**** Data supplied ****

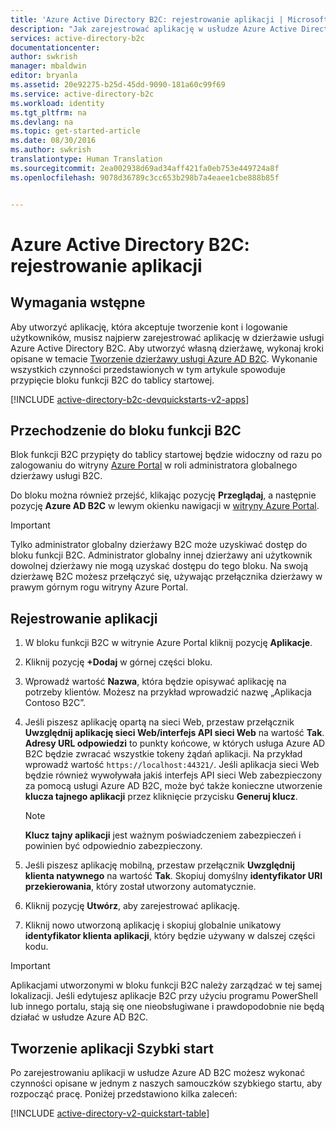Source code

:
 ```yaml
---
title: 'Azure Active Directory B2C: rejestrowanie aplikacji | Microsoft Docs'
description: "Jak zarejestrować aplikację w usłudze Azure Active Directory B2C"
services: active-directory-b2c
documentationcenter: 
author: swkrish
manager: mbaldwin
editor: bryanla
ms.assetid: 20e92275-b25d-45dd-9090-181a60c99f69
ms.service: active-directory-b2c
ms.workload: identity
ms.tgt_pltfrm: na
ms.devlang: na
ms.topic: get-started-article
ms.date: 08/30/2016
ms.author: swkrish
translationtype: Human Translation
ms.sourcegitcommit: 2ea002938d69ad34aff421fa0eb753e449724a8f
ms.openlocfilehash: 9078d36789c3cc653b298b7a4eaee1cbe888b85f


---
```

# <a name="azure-active-directory-b2c-register-your-application"></a>Azure Active Directory B2C: rejestrowanie aplikacji
## <a name="prerequisite"></a>Wymagania wstępne
Aby utworzyć aplikację, która akceptuje tworzenie kont i logowanie użytkowników, musisz najpierw zarejestrować aplikację w dzierżawie usługi Azure Active Directory B2C. Aby utworzyć własną dzierżawę, wykonaj kroki opisane w temacie [Tworzenie dzierżawy usługi Azure AD B2C](active-directory-b2c-get-started.md). Wykonanie wszystkich czynności przedstawionych w tym artykule spowoduje przypięcie bloku funkcji B2C do tablicy startowej.

[!INCLUDE [active-directory-b2c-devquickstarts-v2-apps](../../includes/active-directory-b2c-devquickstarts-v2-apps.md)]

## <a name="navigate-to-the-b2c-features-blade"></a>Przechodzenie do bloku funkcji B2C
Blok funkcji B2C przypięty do tablicy startowej będzie widoczny od razu po zalogowaniu do witryny [Azure Portal](https://portal.azure.com/) w roli administratora globalnego dzierżawy usługi B2C.

Do bloku można również przejść, klikając pozycję **Przeglądaj**, a następnie pozycję **Azure AD B2C** w lewym okienku nawigacji w [witryny Azure Portal](https://portal.azure.com/).

> [!IMPORTANT]
> Tylko administrator globalny dzierżawy B2C może uzyskiwać dostęp do bloku funkcji B2C. Administrator globalny innej dzierżawy ani użytkownik dowolnej dzierżawy nie mogą uzyskać dostępu do tego bloku.  Na swoją dzierżawę B2C możesz przełączyć się, używając przełącznika dzierżawy w prawym górnym rogu witryny Azure Portal.
> 
> 

## <a name="register-an-application"></a>Rejestrowanie aplikacji
1. W bloku funkcji B2C w witrynie Azure Portal kliknij pozycję **Aplikacje**.
2. Kliknij pozycję **+Dodaj** w górnej części bloku.
3. Wprowadź wartość **Nazwa**, która będzie opisywać aplikację na potrzeby klientów. Możesz na przykład wprowadzić nazwę „Aplikacja Contoso B2C”.
4. Jeśli piszesz aplikację opartą na sieci Web, przestaw przełącznik **Uwzględnij aplikację sieci Web/interfejs API sieci Web** na wartość **Tak**. **Adresy URL odpowiedzi** to punkty końcowe, w których usługa Azure AD B2C będzie zwracać wszystkie tokeny żądań aplikacji. Na przykład wprowadź wartość `https://localhost:44321/`. Jeśli aplikacja sieci Web będzie również wywoływała jakiś interfejs API sieci Web zabezpieczony za pomocą usługi Azure AD B2C, może być także konieczne utworzenie **klucza tajnego aplikacji** przez kliknięcie przycisku **Generuj klucz**.
   
   > [!NOTE]
   > **Klucz tajny aplikacji** jest ważnym poświadczeniem zabezpieczeń i powinien być odpowiednio zabezpieczony.
   > 
   > 
5. Jeśli piszesz aplikację mobilną, przestaw przełącznik **Uwzględnij klienta natywnego** na wartość **Tak**. Skopiuj domyślny **identyfikator URI przekierowania**, który został utworzony automatycznie.
6. Kliknij pozycję **Utwórz**, aby zarejestrować aplikację.
7. Kliknij nowo utworzoną aplikację i skopiuj globalnie unikatowy **identyfikator klienta aplikacji**, który będzie używany w dalszej części kodu.

> [!IMPORTANT]
> Aplikacjami utworzonymi w bloku funkcji B2C należy zarządzać w tej samej lokalizacji. Jeśli edytujesz aplikacje B2C przy użyciu programu PowerShell lub innego portalu, stają się one nieobsługiwane i prawdopodobnie nie będą działać w usłudze Azure AD B2C.
> 
> 

## <a name="build-a-quick-start-application"></a>Tworzenie aplikacji Szybki start
Po zarejestrowaniu aplikacji w usłudze Azure AD B2C możesz wykonać czynności opisane w jednym z naszych samouczków szybkiego startu, aby rozpocząć pracę. Poniżej przedstawiono kilka zaleceń:

[!INCLUDE [active-directory-v2-quickstart-table](../../includes/active-directory-b2c-quickstart-table.md)]




<!--HONumber=Nov16_HO2-->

****

Exercise goal → Reproduce these records exactly, but not the pictures.

Output of the task →
Source code

:
 ```yaml
---
title: 'Azure Active Directory B2C: rejestrowanie aplikacji | Microsoft Docs'
description: "Jak zarejestrować aplikację w usłudze Azure Active Directory B2C"
services: active-directory-b2c
documentationcenter: 
author: swkrish
manager: mbaldwin
editor: bryanla
ms.assetid: 20e92275-b25d-45dd-9090-181a60c99f69
ms.service: active-directory-b2c
ms.workload: identity
ms.tgt_pltfrm: na
ms.devlang: na
ms.topic: get-started-article
ms.date: 08/30/2016
ms.author: swkrish
translationtype: Human Translation
ms.sourcegitcommit: 2ea002938d69ad34aff421fa0eb753e449724a8f
ms.openlocfilehash: 9078d36789c3cc653b298b7a4eaee1cbe888b85f


---
```

# <a name="azure-active-directory-b2c-register-your-application"></a>Azure Active Directory B2C: rejestrowanie aplikacji
## <a name="prerequisite"></a>Wymagania wstępne
Aby utworzyć aplikację, która akceptuje tworzenie kont i logowanie użytkowników, musisz najpierw zarejestrować aplikację w dzierżawie usługi Azure Active Directory B2C. Aby utworzyć własną dzierżawę, wykonaj kroki opisane w temacie [Tworzenie dzierżawy usługi Azure AD B2C](active-directory-b2c-get-started.md). Wykonanie wszystkich czynności przedstawionych w tym artykule spowoduje przypięcie bloku funkcji B2C do tablicy startowej.

[!INCLUDE [active-directory-b2c-devquickstarts-v2-apps](../../includes/active-directory-b2c-devquickstarts-v2-apps.md)]

## <a name="navigate-to-the-b2c-features-blade"></a>Przechodzenie do bloku funkcji B2C
Blok funkcji B2C przypięty do tablicy startowej będzie widoczny od razu po zalogowaniu do witryny [Azure Portal](https://portal.azure.com/) w roli administratora globalnego dzierżawy usługi B2C.

Do bloku można również przejść, klikając pozycję **Przeglądaj**, a następnie pozycję **Azure AD B2C** w lewym okienku nawigacji w [witryny Azure Portal](https://portal.azure.com/).

> [!IMPORTANT]
> Tylko administrator globalny dzierżawy B2C może uzyskiwać dostęp do bloku funkcji B2C. Administrator globalny innej dzierżawy ani użytkownik dowolnej dzierżawy nie mogą uzyskać dostępu do tego bloku.  Na swoją dzierżawę B2C możesz przełączyć się, używając przełącznika dzierżawy w prawym górnym rogu witryny Azure Portal.
> 
> 

## <a name="register-an-application"></a>Rejestrowanie aplikacji
1. W bloku funkcji B2C w witrynie Azure Portal kliknij pozycję **Aplikacje**.
2. Kliknij pozycję **+Dodaj** w górnej części bloku.
3. Wprowadź wartość **Nazwa**, która będzie opisywać aplikację na potrzeby klientów. Możesz na przykład wprowadzić nazwę „Aplikacja Contoso B2C”.
4. Jeśli piszesz aplikację opartą na sieci Web, przestaw przełącznik **Uwzględnij aplikację sieci Web/interfejs API sieci Web** na wartość **Tak**. **Adresy URL odpowiedzi** to punkty końcowe, w których usługa Azure AD B2C będzie zwracać wszystkie tokeny żądań aplikacji. Na przykład wprowadź wartość `https://localhost:44321/`. Jeśli aplikacja sieci Web będzie również wywoływała jakiś interfejs API sieci Web zabezpieczony za pomocą usługi Azure AD B2C, może być także konieczne utworzenie **klucza tajnego aplikacji** przez kliknięcie przycisku **Generuj klucz**.
   
   > [!NOTE]
   > **Klucz tajny aplikacji** jest ważnym poświadczeniem zabezpieczeń i powinien być odpowiednio zabezpieczony.
   > 
   > 
5. Jeśli piszesz aplikację mobilną, przestaw przełącznik **Uwzględnij klienta natywnego** na wartość **Tak**. Skopiuj domyślny **identyfikator URI przekierowania**, który został utworzony automatycznie.
6. Kliknij pozycję **Utwórz**, aby zarejestrować aplikację.
7. Kliknij nowo utworzoną aplikację i skopiuj globalnie unikatowy **identyfikator klienta aplikacji**, który będzie używany w dalszej części kodu.

> [!IMPORTANT]
> Aplikacjami utworzonymi w bloku funkcji B2C należy zarządzać w tej samej lokalizacji. Jeśli edytujesz aplikacje B2C przy użyciu programu PowerShell lub innego portalu, stają się one nieobsługiwane i prawdopodobnie nie będą działać w usłudze Azure AD B2C.
> 
> 

## <a name="build-a-quick-start-application"></a>Tworzenie aplikacji Szybki start
Po zarejestrowaniu aplikacji w usłudze Azure AD B2C możesz wykonać czynności opisane w jednym z naszych samouczków szybkiego startu, aby rozpocząć pracę. Poniżej przedstawiono kilka zaleceń:

[!INCLUDE [active-directory-v2-quickstart-table](../../includes/active-directory-b2c-quickstart-table.md)]




<!--HONumber=Nov16_HO2-->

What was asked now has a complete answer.